Rethinking scholarly service through the lens of climate justice

February 8, 2017

As graduates of the Nelson Institute, we are all familiar with the Wisconsin Idea: the boundaries of the university are the boundaries of the state. Indeed, one is hard-pressed to imagine addressing environmental issues without also committing to sharing research beyond the classroom.

Yet, in the context of climate justice, the Wisconsin Idea may need careful revision.

Andrew Stuhl
Andrew Stuhl

Lest that seem like a heretical claim, let me say at the outset that I fully subscribe to the principle of public service. While a graduate student, I led a series of workshops on ecology and history for middle-schoolers in south Madison as part of a Public Humanities fellowship. It was my exposure to the Wisconsin Idea during my Environment and Resources degree that led me to study climate change in the first place.

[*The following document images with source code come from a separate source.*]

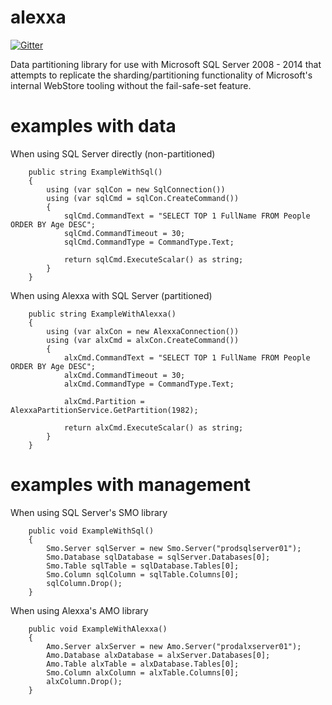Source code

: alexxa
========

[![Gitter](https://badges.gitter.im/Join%20Chat.svg)](https://gitter.im/wholroyd/alexxa?utm_source=badge&utm_medium=badge&utm_campaign=pr-badge&utm_content=badge)

Data partitioning library for use with Microsoft SQL Server 2008 - 2014 that attempts to replicate the sharding/partitioning functionality of Microsoft's internal WebStore tooling without the fail-safe-set feature.

examples with data
==================
When using SQL Server directly (non-partitioned)

        public string ExampleWithSql()
        {
            using (var sqlCon = new SqlConnection())
            using (var sqlCmd = sqlCon.CreateCommand())
            {
                sqlCmd.CommandText = "SELECT TOP 1 FullName FROM People ORDER BY Age DESC";
                sqlCmd.CommandTimeout = 30;
                sqlCmd.CommandType = CommandType.Text;

                return sqlCmd.ExecuteScalar() as string;
            }
        }
        
When using Alexxa with SQL Server (partitioned)

        public string ExampleWithAlexxa()
        {
            using (var alxCon = new AlexxaConnection())
            using (var alxCmd = alxCon.CreateCommand())
            {
                alxCmd.CommandText = "SELECT TOP 1 FullName FROM People ORDER BY Age DESC";
                alxCmd.CommandTimeout = 30;
                alxCmd.CommandType = CommandType.Text;

                alxCmd.Partition = AlexxaPartitionService.GetPartition(1982);

                return alxCmd.ExecuteScalar() as string;
            }
        }

examples with management
========================
When using SQL Server's SMO library

        public void ExampleWithSql()
        {
            Smo.Server sqlServer = new Smo.Server("prodsqlserver01");
            Smo.Database sqlDatabase = sqlServer.Databases[0];
            Smo.Table sqlTable = sqlDatabase.Tables[0];
            Smo.Column sqlColumn = sqlTable.Columns[0];
            sqlColumn.Drop();
        }

When using Alexxa's AMO library

        public void ExampleWithAlexxa()
        {
            Amo.Server alxServer = new Amo.Server("prodalxserver01");
            Amo.Database alxDatabase = alxServer.Databases[0];
            Amo.Table alxTable = alxDatabase.Tables[0];
            Smo.Column alxColumn = alxTable.Columns[0];
            alxColumn.Drop();
        }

After graduating in 2007, and with an interest in seeing firsthand the effects of global warming, I traveled to Inuvik, Northwest Territories — a town 200 miles above the Arctic Circle. I spent a year volunteering in an elementary school, traveling on the tundra and ice road, and peppering locals with questions about changes in local ecosystems.

One of the answers I heard forever altered my outlook on the relationship of research, outreach and climate change.

I was told that, while Arctic environments were in the midst of rapid transformations, this was not the first time such changes had occurred. This was also not the first time that governments and corporations had come to Inuvik with interests in the region’s valuable natural resources, like oil and gas. Most importantly, this was not the first time that scientists and their research had marginalized Gwich’in and Inuvialuit — two of the area’s Indigenous groups — in their own lands.

In short, I was told that for each environmental change observable today, there is deeper history of intervention beneath it. I could not hope to understand climate change in the Arctic without first understanding these historical legacies. To do that, I had to accept that the production of scientific knowledge about the far north had itself been entangled with the colonial enterprise for a very long time.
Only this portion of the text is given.